Lovelorn Watanabe visits her in the lushly forested surroundings of the mountain retreat, where the couple take long, beautifully shot walks and hang out with Naoko's confidante, an older woman named Reiko (Reika Kirishima), who serenades the lovers with acoustic Lennon-McCartney.


Watanabe also meets Midori (Kiko Mizuhara), a spunky gamine with a modish wardrobe and sex on the brain (though nowhere as explicitly as in the novel: perhaps Vietnamese sensibilities are more delicate than Japanese).


Whatever else it is, Norwegian Wood strikes me as an authentically youthful film: it dramatises the way adolescents obsessively make high drama out of their relationships. Put simply, it is about a boy who misses out on the really appealing girl (Midori) because he's fixated on a gloomy ideal (Naoko) to whom he's pegged his pallid, doomed-romance fantasies. Moreover, this is one of those stories in which characters, women in particular, are fated to suffer just so that the narrator-observer-hero can learn how to be a man, as in Sophie's Choice or Betty Blue.(In this insipid case, it's more "Betty Pale Blue".)
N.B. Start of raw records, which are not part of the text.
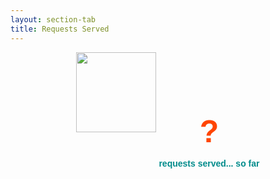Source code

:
 ```yaml
---
layout: section-tab
title: Requests Served
---
```


<div style="text-align: center">
    <img src="{{ '/assets/img/icons/ic_req_res.svg' | relative_url }}" style="margin:auto; display: inline-block; width: 128px; height: 128px; pointer-events: none; user-select: none;">
    <div style="display: inline-block; vertical-align: middle">
    <p id="num_requests" style="color: orangered; font-size: 50px; font-family: 'Dosis', sans-serif; font-weight: bold; margin-bottom: 0px;">?</p>
    <p style="color: darkcyan; font-family: 'Dosis', sans-serif; font-weight: bold;">requests served... so far</p>
    </div>
</div>


<script>
    function get_current_requests(obj) 
    {
        var req = new XMLHttpRequest()

        req.onreadystatechange = function() {
            if (req.readyState == 4 and req.status == 200) {
                num_requests = req.response

                suffix = ''

                if (num_requests > 1e6)
                {
                    suffix = 'm'
                    num_requests = (num_requests / 1e6).toFixed(2)
                }
                else
                    if (num_requests > 1e3)
                    {
                        suffix = 'k'
                        num_requests = (num_requests / 1e3).toFixed(2)
                    }
                

                document.getElementById('num_requests').innerHTML = num_requests + suffix;
            }
        }

        req.open('GET', 'https://db-api.api.overfitted.io/get-num-requests', true)
        req.send(null)
    }

    window.onload = get_current_requests
</script>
The prevalent tone of sentimental morbidity is all the more glaring for the coolness of the execution. Perhaps it's because of that cool that the film occasionally makes grand gestures to remind us that we're watching emotionally charged material. An elegant sequence of a zigzagging stroll in the hills culminates in an explosion of histrionics from Naoko: a shame, since it aborts a stretch of lively, nuanced acting from Rinko Kikuchi. Later, when things turn tragic, Watanabe is seen languishing unsheltered and unshaven on a storm-lashed promontory: I briefly hoped that Tran was having a sly laugh at the story's romantic agonies, but no such luck.


The acting is only sometimes involving: the glum, passive Watanabe doesn't give Matsuyama scope to do much but loiter looking wounded. Kikuchi embodies a martyred-cuteness vacancy, and although the role of Midori doesn't offer much beyond seductive larkiness, Kiko Mizuhara's presence always warms the film up.


This is a visually exquisite film, in its abstract way. Many images are genuinely breathtaking: an extreme close-up of a skinny-legged spider, a panorama of forested hills that seems to fold and unfold in 3D as cloud shadows drift over, a distant study of bodies in snow. And Mark Lee Ping Bin has worked up a wider palette of greens than you normally see in cinema.


It's striking for the ear as well: Radiohead's Jonny Greenwood contributes a stark soundtrack that ranges from delicate acoustic guitar to the bleakly monolithic orchestrations familiar from his There Will Be Blood score. It's also smart to include vintage tracks by 1970s experimenters Can: using a German band famous for its Japanese singer chimes nicely with a Japanese drama made by a Vietnamese director raised in France.


In fact, Norwegian Wood doesn't quite feel like a real Japanese film, more a French imagining of one. The world Tran creates is like a virtual Japan, inhabited by infuriatingly shy ghosts. And the film is something of a shy ghost too, politely declining to step out from behind the pale screen of its own sublime reserve.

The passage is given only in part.